Pagerank in directed *acyclic* graphs (DAG)

I deal with pagerank computations on large directed acyclic graphs (DAG).

I found no reference to work on this specific case, only some work on pagerank in more specific cases, e.g., PageRank of Scale Free Growing Networks.

• Does anyone know any reference for DAGs?

• Is there any way to use DAG features to speed pagerank computations up?

A sequel of this question is posted here.

• You should be able to compute in closed form the pagerank of a vertex with no incoming edges. And so on for a vertex once all its in-neighbors' pageranks are known. So a topological sort followed by a single pass should do the trick.
– usul
Sep 20 '21 at 18:14
• This would be wonderful, and I am amazed that no paper seems to detail this! Still looking for a reference, or I will have to write it myself. Sep 20 '21 at 19:12
• I am far from an expert but from the definition I see on wikipedia: you need to have non-zero pagerank for the sources of your dag, otherwise it will be $0$ everywhere (seems to be related to so-called "damping factor" in wikipedia). And I agree with usul's comment: $pagerank(u) = f(pangerank(v_1), \dots, pangerank(v_k))$ with $v_1, \dots, v_k$ being ingoing neighbors of $u$ and $f$ being computable with $O(k)$ arithmetic operations so the whole thing is computable in $O(|E|)$ arithmetic operations, where $E$ are the edges ($O(1)$ operations per edge).
– holf
Sep 21 '21 at 4:41

As suggested by the comments (thanks!), the answer is positive and rather easy.

We want to compute the pagerank of all vertices of a DAG (Directed Acyclic Graph) $$G = (V,E)$$ with $$n$$ vertices and $$m$$ edges. For any vertex $$u$$, let us denote by $$d^+(u)$$ its out-degree: $$d^+(u) = |\{v, (u,v)\in E\}|$$.

Pagerank is basically defined as the stationnary distribution of the following random walk, for a given parameter $$\alpha$$. The walk starts at a uniformly chosen random vertex. When the walker is at vertex $$v$$, it goes with probability $$\alpha$$ to a uniformly random out-neighbor of $$v$$, and it goes with probability $$1-\alpha$$ to a uniformly random vertex. If $$v$$ has no out-going edge, then the walker stays at $$v$$ with probability $$\alpha$$.

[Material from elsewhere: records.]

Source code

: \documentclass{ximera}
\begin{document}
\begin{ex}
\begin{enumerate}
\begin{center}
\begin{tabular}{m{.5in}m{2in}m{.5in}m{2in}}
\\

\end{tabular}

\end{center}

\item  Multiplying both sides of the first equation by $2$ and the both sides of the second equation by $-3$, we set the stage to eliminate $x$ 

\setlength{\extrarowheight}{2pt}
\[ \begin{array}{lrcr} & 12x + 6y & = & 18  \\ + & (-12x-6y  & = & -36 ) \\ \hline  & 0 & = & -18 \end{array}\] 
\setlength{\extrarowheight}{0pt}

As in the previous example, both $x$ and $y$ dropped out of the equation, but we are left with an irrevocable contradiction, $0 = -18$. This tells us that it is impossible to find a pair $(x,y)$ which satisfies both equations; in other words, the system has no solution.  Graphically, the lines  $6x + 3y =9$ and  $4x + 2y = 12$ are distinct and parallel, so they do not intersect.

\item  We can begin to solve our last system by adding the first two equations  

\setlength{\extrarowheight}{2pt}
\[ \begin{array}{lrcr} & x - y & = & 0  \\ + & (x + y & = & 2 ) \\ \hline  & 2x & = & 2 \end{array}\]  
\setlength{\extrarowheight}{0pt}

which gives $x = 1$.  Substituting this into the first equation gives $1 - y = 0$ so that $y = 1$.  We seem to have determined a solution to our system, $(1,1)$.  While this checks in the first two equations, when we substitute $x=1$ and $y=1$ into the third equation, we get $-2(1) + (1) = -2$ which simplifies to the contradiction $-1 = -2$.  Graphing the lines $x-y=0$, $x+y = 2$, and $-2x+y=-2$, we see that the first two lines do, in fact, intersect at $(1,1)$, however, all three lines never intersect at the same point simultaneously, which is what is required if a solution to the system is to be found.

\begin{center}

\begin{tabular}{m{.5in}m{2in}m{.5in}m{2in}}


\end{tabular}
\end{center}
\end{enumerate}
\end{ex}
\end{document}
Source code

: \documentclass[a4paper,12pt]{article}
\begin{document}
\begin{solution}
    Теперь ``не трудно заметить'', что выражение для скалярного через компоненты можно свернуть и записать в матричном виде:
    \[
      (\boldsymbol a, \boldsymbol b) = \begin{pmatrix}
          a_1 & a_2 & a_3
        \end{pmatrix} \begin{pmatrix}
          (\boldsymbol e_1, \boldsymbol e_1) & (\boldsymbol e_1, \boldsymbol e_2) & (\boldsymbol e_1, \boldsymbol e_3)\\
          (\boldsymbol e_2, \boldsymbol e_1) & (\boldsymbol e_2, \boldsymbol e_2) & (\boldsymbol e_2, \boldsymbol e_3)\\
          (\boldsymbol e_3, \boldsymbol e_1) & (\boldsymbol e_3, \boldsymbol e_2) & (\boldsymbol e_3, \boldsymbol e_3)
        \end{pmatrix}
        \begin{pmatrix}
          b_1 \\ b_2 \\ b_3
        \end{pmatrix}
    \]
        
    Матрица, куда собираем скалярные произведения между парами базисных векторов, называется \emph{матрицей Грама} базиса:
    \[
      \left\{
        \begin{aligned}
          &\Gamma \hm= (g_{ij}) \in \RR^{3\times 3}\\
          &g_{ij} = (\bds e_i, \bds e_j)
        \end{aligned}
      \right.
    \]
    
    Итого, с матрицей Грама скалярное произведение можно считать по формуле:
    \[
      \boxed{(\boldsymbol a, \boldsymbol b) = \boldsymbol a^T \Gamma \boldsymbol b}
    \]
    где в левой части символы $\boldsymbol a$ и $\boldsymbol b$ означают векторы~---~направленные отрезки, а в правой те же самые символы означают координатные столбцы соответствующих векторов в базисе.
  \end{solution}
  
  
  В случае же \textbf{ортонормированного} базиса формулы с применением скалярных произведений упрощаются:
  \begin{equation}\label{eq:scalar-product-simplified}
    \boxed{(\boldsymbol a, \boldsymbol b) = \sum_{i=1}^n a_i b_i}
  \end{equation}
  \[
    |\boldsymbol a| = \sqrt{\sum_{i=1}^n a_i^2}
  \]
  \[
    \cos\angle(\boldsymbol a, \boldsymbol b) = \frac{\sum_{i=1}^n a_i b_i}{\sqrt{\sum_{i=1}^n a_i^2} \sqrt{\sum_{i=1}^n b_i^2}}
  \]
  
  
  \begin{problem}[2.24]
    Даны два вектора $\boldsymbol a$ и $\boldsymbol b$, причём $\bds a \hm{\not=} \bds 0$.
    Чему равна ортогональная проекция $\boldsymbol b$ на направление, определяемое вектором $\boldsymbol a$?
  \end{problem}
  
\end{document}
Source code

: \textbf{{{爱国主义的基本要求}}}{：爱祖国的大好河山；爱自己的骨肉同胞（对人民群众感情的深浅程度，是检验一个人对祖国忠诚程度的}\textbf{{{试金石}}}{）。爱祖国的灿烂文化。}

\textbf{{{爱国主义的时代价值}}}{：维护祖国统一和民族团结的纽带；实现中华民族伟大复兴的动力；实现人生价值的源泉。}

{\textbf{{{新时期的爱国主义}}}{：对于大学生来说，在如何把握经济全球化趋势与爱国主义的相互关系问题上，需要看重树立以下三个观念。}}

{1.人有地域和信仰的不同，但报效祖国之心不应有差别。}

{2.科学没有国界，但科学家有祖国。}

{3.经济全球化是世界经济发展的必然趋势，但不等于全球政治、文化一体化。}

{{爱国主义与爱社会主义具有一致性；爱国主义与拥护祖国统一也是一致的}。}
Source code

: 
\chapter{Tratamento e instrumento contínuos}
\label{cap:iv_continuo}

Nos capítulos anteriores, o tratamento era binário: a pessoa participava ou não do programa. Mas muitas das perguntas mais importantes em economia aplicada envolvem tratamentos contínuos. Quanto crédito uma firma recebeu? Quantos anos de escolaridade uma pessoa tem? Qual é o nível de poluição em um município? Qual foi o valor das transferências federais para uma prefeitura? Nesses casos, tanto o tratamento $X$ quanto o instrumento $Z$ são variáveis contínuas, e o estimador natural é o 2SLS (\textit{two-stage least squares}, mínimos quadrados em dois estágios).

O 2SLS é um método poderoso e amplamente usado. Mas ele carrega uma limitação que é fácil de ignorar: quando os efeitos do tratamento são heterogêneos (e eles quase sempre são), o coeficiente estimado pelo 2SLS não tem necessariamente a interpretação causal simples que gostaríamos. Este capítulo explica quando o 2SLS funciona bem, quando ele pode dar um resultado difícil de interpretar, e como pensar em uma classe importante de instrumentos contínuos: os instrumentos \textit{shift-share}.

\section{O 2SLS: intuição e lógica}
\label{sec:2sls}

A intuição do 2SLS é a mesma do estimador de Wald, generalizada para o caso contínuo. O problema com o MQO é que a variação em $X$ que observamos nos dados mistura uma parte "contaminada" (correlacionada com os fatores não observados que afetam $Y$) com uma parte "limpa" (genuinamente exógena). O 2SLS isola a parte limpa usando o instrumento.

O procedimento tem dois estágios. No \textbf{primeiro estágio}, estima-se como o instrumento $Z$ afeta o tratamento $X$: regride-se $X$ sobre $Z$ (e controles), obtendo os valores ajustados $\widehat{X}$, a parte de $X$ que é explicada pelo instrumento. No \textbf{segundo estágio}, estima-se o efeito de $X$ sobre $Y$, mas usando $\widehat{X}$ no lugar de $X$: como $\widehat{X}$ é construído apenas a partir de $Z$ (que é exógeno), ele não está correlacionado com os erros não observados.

Then, the probability to be at vertex $$x$$ after $$t$$ steps is $$p _t(x) = \frac{1-\alpha}{n} + \alpha\cdot\sum_{y, (y,x)\in E} \frac{p_{t-1}(y)}{d^+(y)}$$. Therefore, the pagerank of any vertex $$v$$ is $$p(v)$$ such that $$p(v) = \frac{1-\alpha}{n} + \alpha\cdot\sum_{u, (u,v)\in E} \frac{p(u)}{d^+(u)}$$

Clearly, if a vertex has no in-coming edge, then its pagerank is $$\frac{1-\alpha}{n}$$.

And, clearly too, if one knows the pagerank of all in-neighbors of a given vertex, the formula above gives the pagerank of this vertex.

As a consequence, one may obtain the pagerank of all vertices in $$O(n+m)$$ time and space by iteratively processing vertices such that all their in-neighbors have already been processed. An appropriate order may be obtained through a topological sorting in $$O(n+m)$$ time and space.

This leads to new questions on the on-line computation of pagerank in a DAG, that seem more difficult.